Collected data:
BEGIN
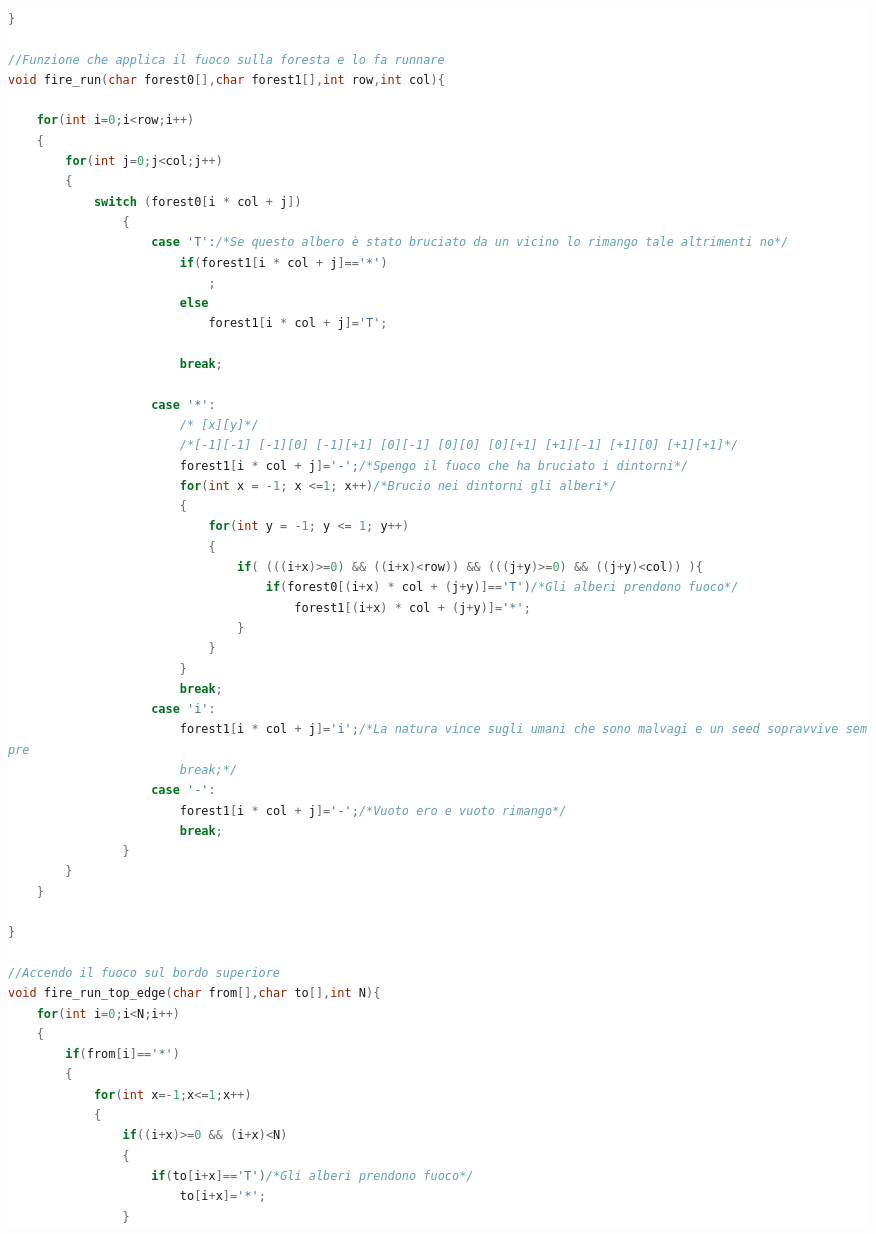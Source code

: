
 ```c
}

//Funzione che applica il fuoco sulla foresta e lo fa runnare
void fire_run(char forest0[],char forest1[],int row,int col){

    for(int i=0;i<row;i++)
    {
        for(int j=0;j<col;j++)
        {
            switch (forest0[i * col + j])
                {
                    case 'T':/*Se questo albero è stato bruciato da un vicino lo rimango tale altrimenti no*/
                        if(forest1[i * col + j]=='*')
                            ;
                        else
                            forest1[i * col + j]='T';
                            
                        break;

                    case '*':  
                        /* [x][y]*/                      
                        /*[-1][-1] [-1][0] [-1][+1] [0][-1] [0][0] [0][+1] [+1][-1] [+1][0] [+1][+1]*/
                        forest1[i * col + j]='-';/*Spengo il fuoco che ha bruciato i dintorni*/
                        for(int x = -1; x <=1; x++)/*Brucio nei dintorni gli alberi*/
                        {
                            for(int y = -1; y <= 1; y++)
                            {
                                if( (((i+x)>=0) && ((i+x)<row)) && (((j+y)>=0) && ((j+y)<col)) ){
                                    if(forest0[(i+x) * col + (j+y)]=='T')/*Gli alberi prendono fuoco*/
                                        forest1[(i+x) * col + (j+y)]='*';
                                }
                            }
                        }
                        break;
                    case 'i':
                        forest1[i * col + j]='i';/*La natura vince sugli umani che sono malvagi e un seed sopravvive sempre
                        break;*/
                    case '-':
                        forest1[i * col + j]='-';/*Vuoto ero e vuoto rimango*/
                        break;
                }
        }
    }

}

//Accendo il fuoco sul bordo superiore
void fire_run_top_edge(char from[],char to[],int N){
    for(int i=0;i<N;i++)
    {
        if(from[i]=='*')
        {
            for(int x=-1;x<=1;x++)
            {
                if((i+x)>=0 && (i+x)<N)
                {
                    if(to[i+x]=='T')/*Gli alberi prendono fuoco*/
                        to[i+x]='*';
                }
```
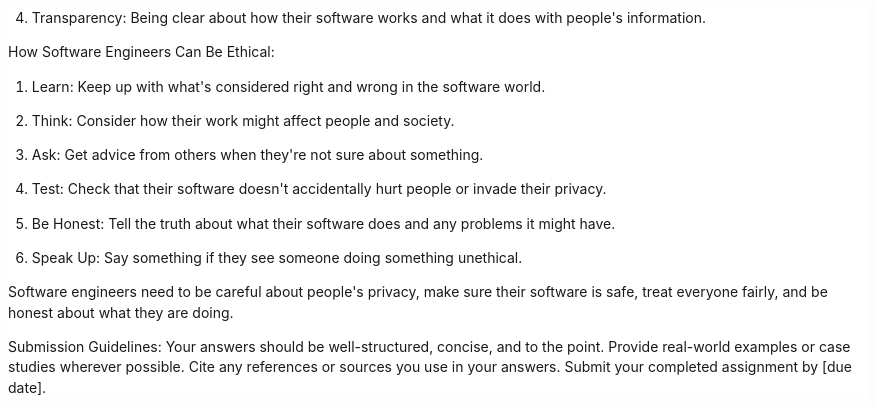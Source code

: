 4. Transparency: Being clear about how their software works and what it does with people's information.

How Software Engineers Can Be Ethical:

1. Learn: Keep up with what's considered right and wrong in the software world.

2. Think: Consider how their work might affect people and society.

3. Ask: Get advice from others when they're not sure about something.

4. Test: Check that their software doesn't accidentally hurt people or invade their privacy.

5. Be Honest: Tell the truth about what their software does and any problems it might have.

6. Speak Up: Say something if they see someone doing something unethical.

Software engineers need to be careful about people's privacy, make sure their software is safe, treat everyone fairly, and be honest about what they are doing. 

Submission Guidelines:
Your answers should be well-structured, concise, and to the point.
Provide real-world examples or case studies wherever possible.
Cite any references or sources you use in your answers.
Submit your completed assignment by [due date].
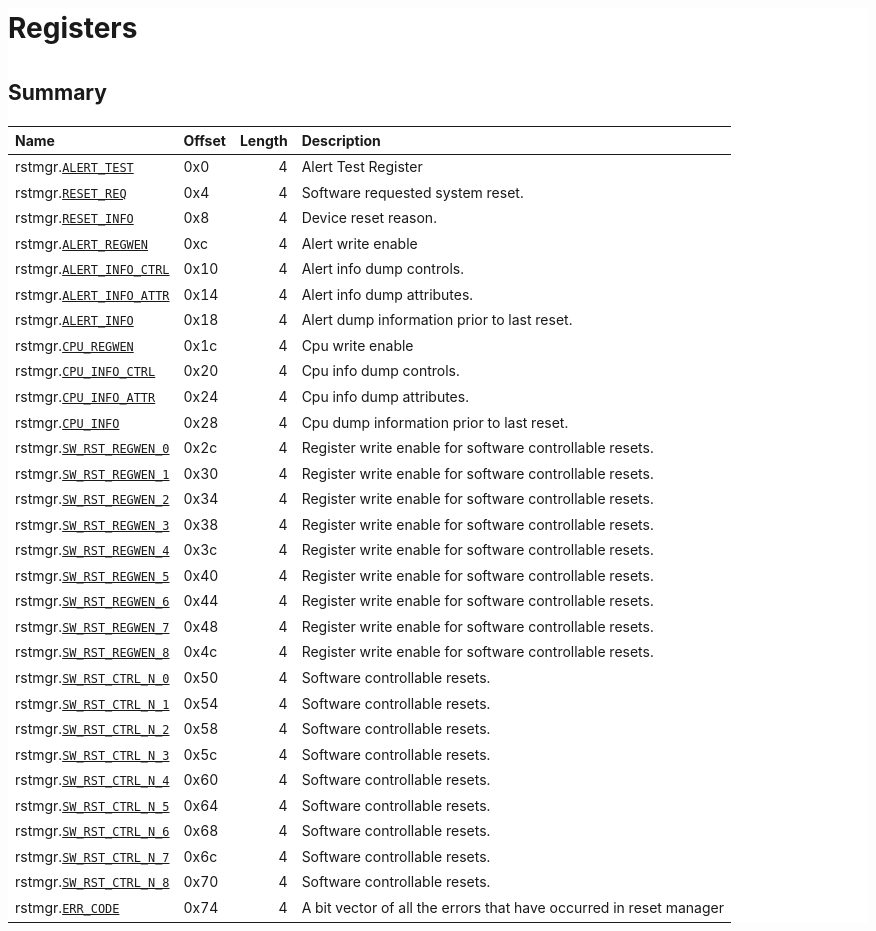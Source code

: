 # Registers


## Summary

| Name                                         | Offset   |   Length | Description                                                        |
|:---------------------------------------------|:---------|---------:|:-------------------------------------------------------------------|
| rstmgr.[`ALERT_TEST`](#alert_test)           | 0x0      |        4 | Alert Test Register                                                |
| rstmgr.[`RESET_REQ`](#reset_req)             | 0x4      |        4 | Software requested system reset.                                   |
| rstmgr.[`RESET_INFO`](#reset_info)           | 0x8      |        4 | Device reset reason.                                               |
| rstmgr.[`ALERT_REGWEN`](#alert_regwen)       | 0xc      |        4 | Alert write enable                                                 |
| rstmgr.[`ALERT_INFO_CTRL`](#alert_info_ctrl) | 0x10     |        4 | Alert info dump controls.                                          |
| rstmgr.[`ALERT_INFO_ATTR`](#alert_info_attr) | 0x14     |        4 | Alert info dump attributes.                                        |
| rstmgr.[`ALERT_INFO`](#alert_info)           | 0x18     |        4 | Alert dump information prior to last reset.                        |
| rstmgr.[`CPU_REGWEN`](#cpu_regwen)           | 0x1c     |        4 | Cpu write enable                                                   |
| rstmgr.[`CPU_INFO_CTRL`](#cpu_info_ctrl)     | 0x20     |        4 | Cpu info dump controls.                                            |
| rstmgr.[`CPU_INFO_ATTR`](#cpu_info_attr)     | 0x24     |        4 | Cpu info dump attributes.                                          |
| rstmgr.[`CPU_INFO`](#cpu_info)               | 0x28     |        4 | Cpu dump information prior to last reset.                          |
| rstmgr.[`SW_RST_REGWEN_0`](#sw_rst_regwen)   | 0x2c     |        4 | Register write enable for software controllable resets.            |
| rstmgr.[`SW_RST_REGWEN_1`](#sw_rst_regwen)   | 0x30     |        4 | Register write enable for software controllable resets.            |
| rstmgr.[`SW_RST_REGWEN_2`](#sw_rst_regwen)   | 0x34     |        4 | Register write enable for software controllable resets.            |
| rstmgr.[`SW_RST_REGWEN_3`](#sw_rst_regwen)   | 0x38     |        4 | Register write enable for software controllable resets.            |
| rstmgr.[`SW_RST_REGWEN_4`](#sw_rst_regwen)   | 0x3c     |        4 | Register write enable for software controllable resets.            |
| rstmgr.[`SW_RST_REGWEN_5`](#sw_rst_regwen)   | 0x40     |        4 | Register write enable for software controllable resets.            |
| rstmgr.[`SW_RST_REGWEN_6`](#sw_rst_regwen)   | 0x44     |        4 | Register write enable for software controllable resets.            |
| rstmgr.[`SW_RST_REGWEN_7`](#sw_rst_regwen)   | 0x48     |        4 | Register write enable for software controllable resets.            |
| rstmgr.[`SW_RST_REGWEN_8`](#sw_rst_regwen)   | 0x4c     |        4 | Register write enable for software controllable resets.            |
| rstmgr.[`SW_RST_CTRL_N_0`](#sw_rst_ctrl_n)   | 0x50     |        4 | Software controllable resets.                                      |
| rstmgr.[`SW_RST_CTRL_N_1`](#sw_rst_ctrl_n)   | 0x54     |        4 | Software controllable resets.                                      |
| rstmgr.[`SW_RST_CTRL_N_2`](#sw_rst_ctrl_n)   | 0x58     |        4 | Software controllable resets.                                      |
| rstmgr.[`SW_RST_CTRL_N_3`](#sw_rst_ctrl_n)   | 0x5c     |        4 | Software controllable resets.                                      |
| rstmgr.[`SW_RST_CTRL_N_4`](#sw_rst_ctrl_n)   | 0x60     |        4 | Software controllable resets.                                      |
| rstmgr.[`SW_RST_CTRL_N_5`](#sw_rst_ctrl_n)   | 0x64     |        4 | Software controllable resets.                                      |
| rstmgr.[`SW_RST_CTRL_N_6`](#sw_rst_ctrl_n)   | 0x68     |        4 | Software controllable resets.                                      |
| rstmgr.[`SW_RST_CTRL_N_7`](#sw_rst_ctrl_n)   | 0x6c     |        4 | Software controllable resets.                                      |
| rstmgr.[`SW_RST_CTRL_N_8`](#sw_rst_ctrl_n)   | 0x70     |        4 | Software controllable resets.                                      |
| rstmgr.[`ERR_CODE`](#err_code)               | 0x74     |        4 | A bit vector of all the errors that have occurred in reset manager |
END
◆ **TASK ITEM**:
What lines above hold the word "sure"? Pull each one out.

◆ **ANSWER BOX**:
3. Ask: Get advice from others when they're not sure about something.
Software engineers need to be careful about people's privacy, make sure their software is safe, treat everyone fairly, and be honest about what they are doing. 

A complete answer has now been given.